La troisième, et dernière, session de négociations se tiendra à Nairobi du 20 au 22 mai. Elle devra définir les recommandations qui seront soumises à l’Assemblée générale des Nations unies d’ici juin pour éventuellement aboutir au lancement de négociations formelles pour l’élaboration (ou pas) d’un instrument, d’une déclaration ou autre option. Les États, ainsi que la société civile, ont jusqu’au 12 avril pour transmettre leurs propositions aux coprésidents.

D’ici là, il apparaît nécessaire que les pays souhaitant le plus avancer en faveur d’un instrument contraignant réussissent à développer un argumentaire commun qui puisse convaincre et construire des coalitions. Cela passera peut-être par une construction de compromis. D’autant plus qu’ un grand nombre de pays n’ont pas encore de préférence, et pourraient soutenir un compromis qui regrouperait à la fois un instrument sur les principes et les moyens de mise en œuvre.

La session de mai ne doit pas être un point final, mais doit permettre à ce processus de continuer et d’ouvrir des discussions concrètes en faveur du renforcement du DIE. À ce stade, c’est loin d’être assuré.

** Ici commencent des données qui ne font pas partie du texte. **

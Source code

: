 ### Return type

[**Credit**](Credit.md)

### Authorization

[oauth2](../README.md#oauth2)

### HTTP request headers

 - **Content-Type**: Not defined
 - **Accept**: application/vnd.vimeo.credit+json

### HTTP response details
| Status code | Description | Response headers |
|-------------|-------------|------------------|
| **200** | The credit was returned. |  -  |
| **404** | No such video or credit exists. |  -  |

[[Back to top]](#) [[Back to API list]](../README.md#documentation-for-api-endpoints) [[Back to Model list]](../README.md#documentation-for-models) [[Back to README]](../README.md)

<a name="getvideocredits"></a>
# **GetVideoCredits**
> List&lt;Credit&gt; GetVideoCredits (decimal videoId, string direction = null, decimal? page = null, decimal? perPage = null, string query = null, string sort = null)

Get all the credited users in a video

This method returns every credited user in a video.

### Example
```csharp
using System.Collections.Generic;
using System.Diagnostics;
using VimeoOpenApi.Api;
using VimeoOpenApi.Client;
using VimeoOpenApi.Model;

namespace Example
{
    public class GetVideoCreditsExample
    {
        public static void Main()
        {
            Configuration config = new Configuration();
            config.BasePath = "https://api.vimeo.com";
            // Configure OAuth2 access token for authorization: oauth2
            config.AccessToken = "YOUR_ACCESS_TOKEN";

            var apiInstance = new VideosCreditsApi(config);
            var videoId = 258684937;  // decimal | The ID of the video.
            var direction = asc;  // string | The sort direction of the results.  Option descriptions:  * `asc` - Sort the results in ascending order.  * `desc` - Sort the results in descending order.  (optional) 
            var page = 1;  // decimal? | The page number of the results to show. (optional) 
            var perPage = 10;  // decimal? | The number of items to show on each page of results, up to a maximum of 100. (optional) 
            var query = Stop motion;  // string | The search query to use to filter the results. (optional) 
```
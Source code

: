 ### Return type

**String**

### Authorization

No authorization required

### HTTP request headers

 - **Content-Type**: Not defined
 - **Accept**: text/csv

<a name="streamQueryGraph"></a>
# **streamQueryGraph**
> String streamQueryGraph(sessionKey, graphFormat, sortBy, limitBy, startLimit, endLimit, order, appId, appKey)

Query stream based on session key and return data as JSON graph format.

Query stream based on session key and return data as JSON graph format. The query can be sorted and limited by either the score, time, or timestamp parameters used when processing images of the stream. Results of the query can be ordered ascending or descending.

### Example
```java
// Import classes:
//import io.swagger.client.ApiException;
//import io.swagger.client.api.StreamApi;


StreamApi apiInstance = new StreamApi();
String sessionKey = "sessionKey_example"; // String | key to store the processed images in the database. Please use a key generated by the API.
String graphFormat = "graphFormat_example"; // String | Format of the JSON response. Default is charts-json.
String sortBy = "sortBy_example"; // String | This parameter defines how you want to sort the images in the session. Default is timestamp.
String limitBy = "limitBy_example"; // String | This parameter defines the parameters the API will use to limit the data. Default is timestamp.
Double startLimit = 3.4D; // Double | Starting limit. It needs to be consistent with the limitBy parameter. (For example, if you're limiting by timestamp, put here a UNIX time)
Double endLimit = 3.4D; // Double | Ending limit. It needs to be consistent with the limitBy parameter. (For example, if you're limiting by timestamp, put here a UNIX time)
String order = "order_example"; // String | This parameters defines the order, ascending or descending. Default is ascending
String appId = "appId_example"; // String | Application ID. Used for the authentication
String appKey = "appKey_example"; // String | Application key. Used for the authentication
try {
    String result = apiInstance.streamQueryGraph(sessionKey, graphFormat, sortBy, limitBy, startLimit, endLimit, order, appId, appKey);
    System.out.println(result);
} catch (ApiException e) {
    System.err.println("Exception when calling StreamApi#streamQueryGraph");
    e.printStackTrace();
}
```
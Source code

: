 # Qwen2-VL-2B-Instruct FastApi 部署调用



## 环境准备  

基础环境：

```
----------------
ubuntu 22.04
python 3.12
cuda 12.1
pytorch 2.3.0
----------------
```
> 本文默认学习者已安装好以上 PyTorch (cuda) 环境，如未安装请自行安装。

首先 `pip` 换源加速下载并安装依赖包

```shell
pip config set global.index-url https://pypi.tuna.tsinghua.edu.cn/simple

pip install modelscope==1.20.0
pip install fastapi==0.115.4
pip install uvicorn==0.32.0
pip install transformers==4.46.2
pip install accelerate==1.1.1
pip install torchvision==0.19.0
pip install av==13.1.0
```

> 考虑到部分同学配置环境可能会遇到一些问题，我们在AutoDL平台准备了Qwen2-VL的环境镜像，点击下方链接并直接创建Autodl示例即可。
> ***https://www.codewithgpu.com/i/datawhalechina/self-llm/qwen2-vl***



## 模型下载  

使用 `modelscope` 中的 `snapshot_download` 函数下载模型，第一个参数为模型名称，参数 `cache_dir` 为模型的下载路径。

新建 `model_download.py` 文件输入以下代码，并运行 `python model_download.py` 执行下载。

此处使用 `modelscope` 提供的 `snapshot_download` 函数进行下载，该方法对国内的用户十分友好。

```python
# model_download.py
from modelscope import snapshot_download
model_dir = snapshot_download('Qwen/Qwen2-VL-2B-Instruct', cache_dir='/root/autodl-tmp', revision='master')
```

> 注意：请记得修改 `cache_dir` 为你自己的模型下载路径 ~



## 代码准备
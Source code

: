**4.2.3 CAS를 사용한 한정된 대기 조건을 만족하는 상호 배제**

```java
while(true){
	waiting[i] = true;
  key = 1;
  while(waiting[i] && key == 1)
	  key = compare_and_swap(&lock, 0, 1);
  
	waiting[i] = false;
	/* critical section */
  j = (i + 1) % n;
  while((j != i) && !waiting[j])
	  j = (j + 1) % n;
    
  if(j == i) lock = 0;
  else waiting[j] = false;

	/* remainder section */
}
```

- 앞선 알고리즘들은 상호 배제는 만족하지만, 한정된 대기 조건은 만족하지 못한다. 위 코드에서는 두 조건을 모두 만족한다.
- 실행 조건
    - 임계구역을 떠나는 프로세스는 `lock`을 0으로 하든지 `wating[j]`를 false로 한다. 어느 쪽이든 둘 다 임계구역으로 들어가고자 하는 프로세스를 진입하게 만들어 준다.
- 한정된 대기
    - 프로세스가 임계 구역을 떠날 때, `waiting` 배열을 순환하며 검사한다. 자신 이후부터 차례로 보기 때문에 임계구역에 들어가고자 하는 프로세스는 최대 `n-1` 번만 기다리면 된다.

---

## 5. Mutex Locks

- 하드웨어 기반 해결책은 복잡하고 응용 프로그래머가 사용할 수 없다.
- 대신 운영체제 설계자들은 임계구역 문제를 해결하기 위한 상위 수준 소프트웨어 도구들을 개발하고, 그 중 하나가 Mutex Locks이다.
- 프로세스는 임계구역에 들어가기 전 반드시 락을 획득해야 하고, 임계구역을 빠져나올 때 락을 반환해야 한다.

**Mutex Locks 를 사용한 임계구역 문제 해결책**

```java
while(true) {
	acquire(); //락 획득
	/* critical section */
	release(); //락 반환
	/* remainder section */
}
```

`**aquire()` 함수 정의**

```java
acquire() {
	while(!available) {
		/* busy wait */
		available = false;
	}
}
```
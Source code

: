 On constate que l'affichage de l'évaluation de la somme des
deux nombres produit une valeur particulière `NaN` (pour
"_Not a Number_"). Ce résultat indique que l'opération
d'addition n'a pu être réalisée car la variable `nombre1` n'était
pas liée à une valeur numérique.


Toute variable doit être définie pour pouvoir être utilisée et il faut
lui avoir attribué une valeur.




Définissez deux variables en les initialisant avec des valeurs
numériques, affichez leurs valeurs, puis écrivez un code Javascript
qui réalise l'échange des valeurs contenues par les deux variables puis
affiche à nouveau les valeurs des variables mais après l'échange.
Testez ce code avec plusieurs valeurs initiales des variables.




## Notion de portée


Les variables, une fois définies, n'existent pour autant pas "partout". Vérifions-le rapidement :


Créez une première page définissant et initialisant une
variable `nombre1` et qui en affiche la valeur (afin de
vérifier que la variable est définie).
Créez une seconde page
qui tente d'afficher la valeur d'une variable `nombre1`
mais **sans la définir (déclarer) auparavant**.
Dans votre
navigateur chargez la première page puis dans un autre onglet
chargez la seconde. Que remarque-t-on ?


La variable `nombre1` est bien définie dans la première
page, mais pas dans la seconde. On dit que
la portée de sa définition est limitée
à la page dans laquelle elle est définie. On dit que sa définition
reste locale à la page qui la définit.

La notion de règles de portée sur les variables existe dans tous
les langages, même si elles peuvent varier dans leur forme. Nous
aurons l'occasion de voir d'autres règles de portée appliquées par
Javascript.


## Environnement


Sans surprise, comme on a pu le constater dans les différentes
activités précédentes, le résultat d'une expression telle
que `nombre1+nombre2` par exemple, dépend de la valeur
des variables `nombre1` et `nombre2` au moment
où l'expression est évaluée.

Cité par plusieurs délégations, le récent accord d’Escazú (Accord régional sur l’accès à l’information, la participation du public et l’accès à la justice en matière d’environnement en Amérique latine et dans les Caraïbes) pourrait apporter de nouvelles perspectives à la négociation sur le Pacte afin renforcer la mise en œuvre du droit international de l’environnement.